Technical challenges have made it hard to develop a dark-field CT device to the scale needed to assess human beings. But through their work, TUM researchers have developed a prototype that combines both technologies to produce 3D dark-field X-ray images. And it has already been used with a thorax phantom that depicts the upper human body and is large enough to repeat intended applications on real patients.
AI and CT combine to predict efficacy of immunotherapy for melanoma
Artificial intelligence has helped more accurately predict immunotherapy treatment outcomes for melanoma, according to Columbia University researchers in a March paper in JAMA Oncology.
The researchers created a machine learning algorithm that looked at patient CT scans and made a biomarker, called a radiomic signature, that correlated with “high accuracy” evaluating how well the melanoma would respond to immunotherapy.
“We hope to take a patient early on who looks like they are not doing well on a given therapy because of their signature and enhance, change, or add another drug to the therapy,” author Dr. Lawrence H. Schwartz of the Department of Radiology at Columbia University Vagelos College of Physicians and Surgeons said in a statement.
Plans now call for the project to broaden to other types of tumors — including lung, colon, prostate and renal, and to treatments other than immunotherapy.

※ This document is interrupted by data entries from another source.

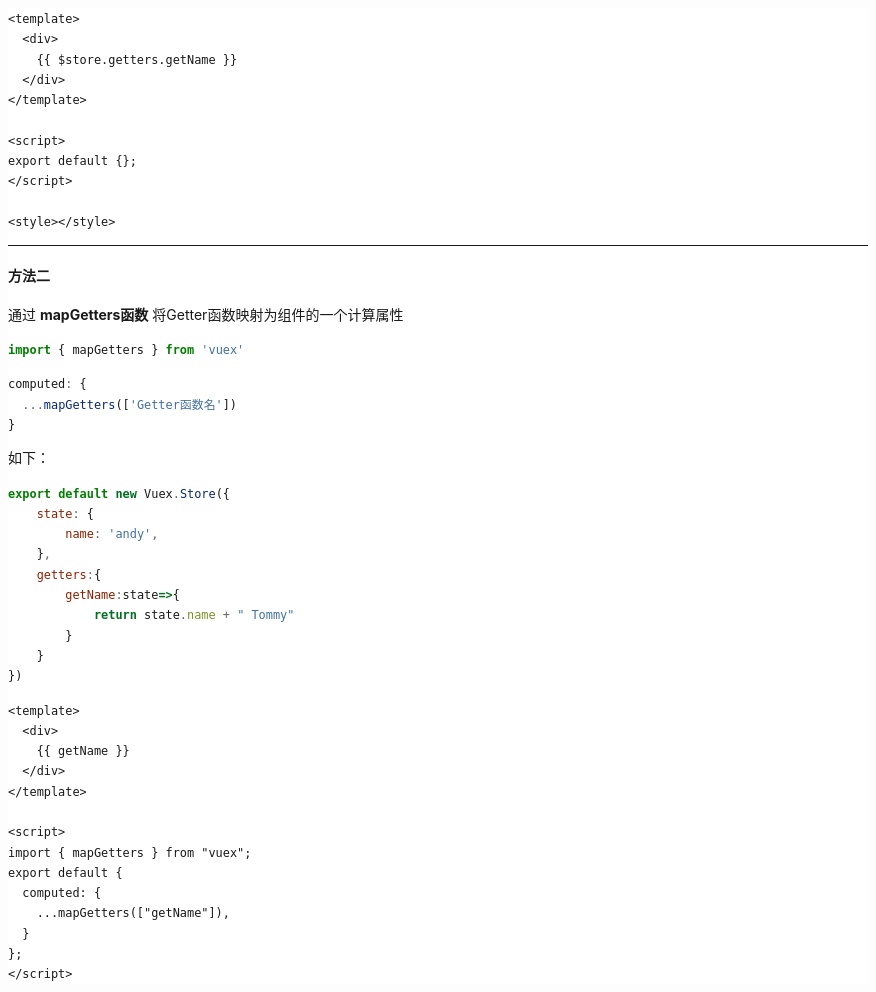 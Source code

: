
 ```vue
<template>
  <div>
    {{ $store.getters.getName }}
  </div>
</template>

<script>
export default {};
</script>

<style></style>
```

---

#### 方法二

通过 **mapGetters函数** 将Getter函数映射为组件的一个计算属性

```js
import { mapGetters } from 'vuex'
```

```js
computed: {
  ...mapGetters(['Getter函数名'])
}
```

如下：

```js
export default new Vuex.Store({
    state: {
        name: 'andy',
    },
    getters:{
        getName:state=>{
            return state.name + " Tommy"
        }
    }
})
```

```vue
<template>
  <div>
    {{ getName }}
  </div>
</template>

<script>
import { mapGetters } from "vuex";
export default {
  computed: {
    ...mapGetters(["getName"]),
  }
};
</script>
```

At present, tumor size is the main way to determine therapy benefit. “Most of the current response criteria were developed several decades ago to assess the response to systemic treatments like chemotherapy,” noted first author Dr. Laurent Dercle of the Department of Radiology at the college. Since immunotherapy can lead to a transitory enlargement of tumors before a response, “we needed to create new tools in order to predict treatment success,” he added.